Among the entries below, find the line with "GO:0048523 & cambium", then quote it and each following line up to and including the line with "GO:0065008 & cambium", and nothing else.

:: Supplied data ::
++++++++
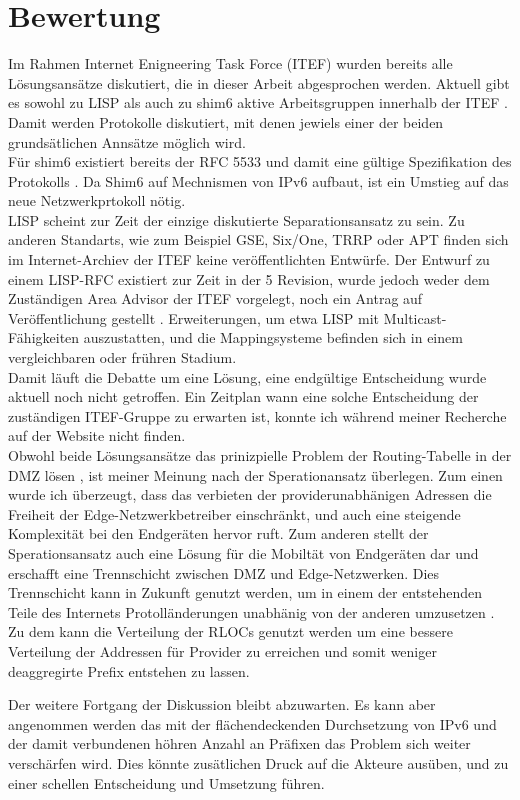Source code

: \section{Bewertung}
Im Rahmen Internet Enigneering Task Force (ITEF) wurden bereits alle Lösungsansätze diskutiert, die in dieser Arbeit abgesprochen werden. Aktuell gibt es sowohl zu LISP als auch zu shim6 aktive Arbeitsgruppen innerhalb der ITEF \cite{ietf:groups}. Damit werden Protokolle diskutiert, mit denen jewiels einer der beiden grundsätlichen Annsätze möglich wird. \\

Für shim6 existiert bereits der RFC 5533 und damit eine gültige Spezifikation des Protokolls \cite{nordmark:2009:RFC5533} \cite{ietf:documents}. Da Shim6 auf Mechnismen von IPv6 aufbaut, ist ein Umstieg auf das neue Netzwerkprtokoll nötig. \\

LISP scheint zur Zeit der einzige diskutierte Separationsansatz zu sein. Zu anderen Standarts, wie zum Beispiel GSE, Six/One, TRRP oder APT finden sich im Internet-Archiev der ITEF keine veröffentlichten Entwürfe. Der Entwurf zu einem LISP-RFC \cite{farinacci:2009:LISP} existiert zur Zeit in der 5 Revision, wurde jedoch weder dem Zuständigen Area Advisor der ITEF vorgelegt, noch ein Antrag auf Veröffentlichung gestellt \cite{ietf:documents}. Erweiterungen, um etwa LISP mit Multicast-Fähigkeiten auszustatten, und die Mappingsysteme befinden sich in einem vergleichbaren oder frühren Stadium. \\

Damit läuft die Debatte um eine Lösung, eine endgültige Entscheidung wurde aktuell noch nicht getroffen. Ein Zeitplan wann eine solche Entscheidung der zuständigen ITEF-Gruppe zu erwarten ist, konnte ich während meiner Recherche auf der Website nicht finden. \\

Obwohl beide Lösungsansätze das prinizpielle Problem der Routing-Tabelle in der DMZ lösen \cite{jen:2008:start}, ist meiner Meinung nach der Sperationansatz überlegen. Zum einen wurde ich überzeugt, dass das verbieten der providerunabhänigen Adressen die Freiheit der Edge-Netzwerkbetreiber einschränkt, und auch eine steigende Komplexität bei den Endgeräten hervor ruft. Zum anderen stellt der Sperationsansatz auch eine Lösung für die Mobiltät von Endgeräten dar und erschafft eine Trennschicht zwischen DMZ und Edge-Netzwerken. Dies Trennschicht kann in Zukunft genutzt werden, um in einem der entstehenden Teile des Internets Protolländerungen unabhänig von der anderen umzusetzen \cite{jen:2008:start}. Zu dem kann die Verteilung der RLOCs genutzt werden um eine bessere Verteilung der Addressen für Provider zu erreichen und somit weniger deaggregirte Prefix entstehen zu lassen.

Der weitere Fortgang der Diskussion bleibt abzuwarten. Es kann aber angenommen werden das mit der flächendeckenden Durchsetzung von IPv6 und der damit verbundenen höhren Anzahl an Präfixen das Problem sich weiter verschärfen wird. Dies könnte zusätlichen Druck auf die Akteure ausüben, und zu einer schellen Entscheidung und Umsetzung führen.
++++++++
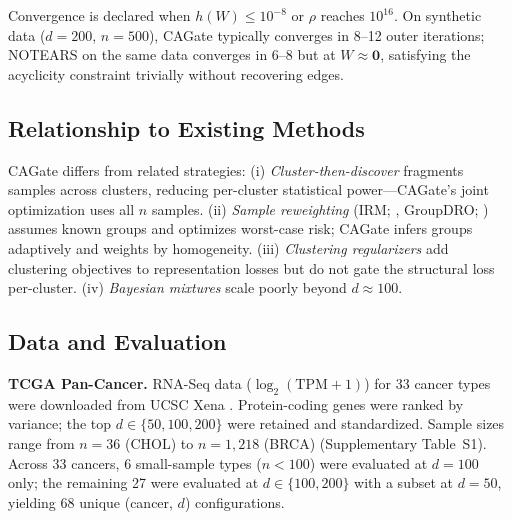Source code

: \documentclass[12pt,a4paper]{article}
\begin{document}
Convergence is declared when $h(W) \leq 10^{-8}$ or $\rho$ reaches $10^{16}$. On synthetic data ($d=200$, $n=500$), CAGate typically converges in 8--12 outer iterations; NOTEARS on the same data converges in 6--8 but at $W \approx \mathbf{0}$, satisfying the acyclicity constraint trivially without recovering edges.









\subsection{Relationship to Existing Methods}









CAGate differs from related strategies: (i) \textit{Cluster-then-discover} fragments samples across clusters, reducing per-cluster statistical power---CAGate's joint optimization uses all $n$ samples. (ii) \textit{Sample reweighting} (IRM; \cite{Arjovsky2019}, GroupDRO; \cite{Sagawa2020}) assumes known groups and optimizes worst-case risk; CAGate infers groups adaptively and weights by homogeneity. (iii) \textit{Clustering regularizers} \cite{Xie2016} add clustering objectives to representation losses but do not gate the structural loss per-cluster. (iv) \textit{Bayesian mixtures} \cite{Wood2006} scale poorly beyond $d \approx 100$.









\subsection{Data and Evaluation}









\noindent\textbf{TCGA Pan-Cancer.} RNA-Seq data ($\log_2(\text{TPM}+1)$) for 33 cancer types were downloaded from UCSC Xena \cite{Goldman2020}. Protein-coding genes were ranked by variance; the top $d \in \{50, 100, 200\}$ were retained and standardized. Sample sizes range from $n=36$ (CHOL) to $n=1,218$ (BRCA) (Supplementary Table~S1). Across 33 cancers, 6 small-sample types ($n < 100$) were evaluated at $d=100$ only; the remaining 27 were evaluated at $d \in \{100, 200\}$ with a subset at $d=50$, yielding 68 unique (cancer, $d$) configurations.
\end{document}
++++++++
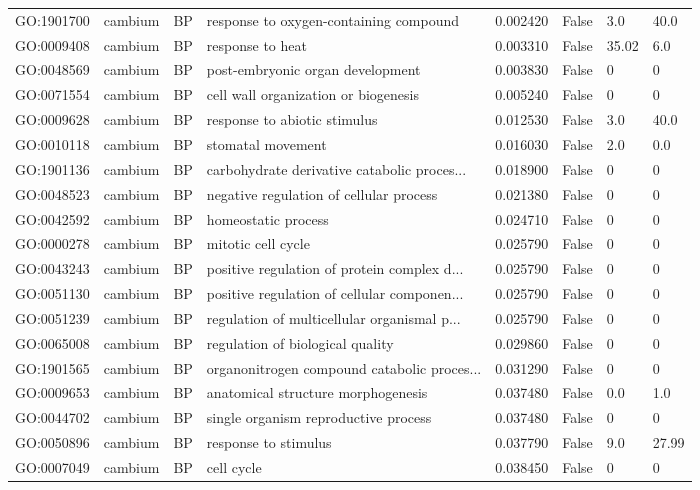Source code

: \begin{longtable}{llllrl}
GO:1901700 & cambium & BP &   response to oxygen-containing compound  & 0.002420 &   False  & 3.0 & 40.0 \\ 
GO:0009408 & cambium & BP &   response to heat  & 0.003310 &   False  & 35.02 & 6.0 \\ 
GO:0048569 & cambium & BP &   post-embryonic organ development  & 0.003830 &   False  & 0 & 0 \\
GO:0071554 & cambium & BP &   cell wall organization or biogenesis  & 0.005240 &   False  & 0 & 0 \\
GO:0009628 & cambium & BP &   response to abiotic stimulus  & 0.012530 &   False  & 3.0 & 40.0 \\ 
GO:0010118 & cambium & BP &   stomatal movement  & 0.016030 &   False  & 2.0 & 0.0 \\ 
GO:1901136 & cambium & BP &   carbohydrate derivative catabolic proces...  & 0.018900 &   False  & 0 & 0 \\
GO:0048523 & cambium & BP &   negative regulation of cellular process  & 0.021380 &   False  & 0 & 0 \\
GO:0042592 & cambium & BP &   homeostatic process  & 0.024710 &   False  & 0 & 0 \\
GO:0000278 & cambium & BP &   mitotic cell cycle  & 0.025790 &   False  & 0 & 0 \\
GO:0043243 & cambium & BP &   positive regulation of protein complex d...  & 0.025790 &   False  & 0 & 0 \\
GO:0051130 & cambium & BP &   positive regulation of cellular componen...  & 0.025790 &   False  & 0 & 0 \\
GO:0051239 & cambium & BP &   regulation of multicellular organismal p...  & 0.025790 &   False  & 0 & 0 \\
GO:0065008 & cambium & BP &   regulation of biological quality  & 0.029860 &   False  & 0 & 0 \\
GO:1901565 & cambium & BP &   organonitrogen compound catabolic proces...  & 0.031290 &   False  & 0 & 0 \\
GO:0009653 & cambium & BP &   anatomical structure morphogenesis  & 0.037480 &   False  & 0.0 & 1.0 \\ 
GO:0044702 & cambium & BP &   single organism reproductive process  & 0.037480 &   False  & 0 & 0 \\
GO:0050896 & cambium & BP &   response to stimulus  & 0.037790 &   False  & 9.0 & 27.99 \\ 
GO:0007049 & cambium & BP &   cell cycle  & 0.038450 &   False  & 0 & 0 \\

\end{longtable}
++++++++
:: Solution to the problem ::
GO:0048523 & cambium & BP &   negative regulation of cellular process  & 0.021380 &   False  & 0 & 0 \\
GO:0042592 & cambium & BP &   homeostatic process  & 0.024710 &   False  & 0 & 0 \\
GO:0000278 & cambium & BP &   mitotic cell cycle  & 0.025790 &   False  & 0 & 0 \\
GO:0043243 & cambium & BP &   positive regulation of protein complex d...  & 0.025790 &   False  & 0 & 0 \\
GO:0051130 & cambium & BP &   positive regulation of cellular componen...  & 0.025790 &   False  & 0 & 0 \\
GO:0051239 & cambium & BP &   regulation of multicellular organismal p...  & 0.025790 &   False  & 0 & 0 \\
GO:0065008 & cambium & BP &   regulation of biological quality  & 0.029860 &   False  & 0 & 0 \\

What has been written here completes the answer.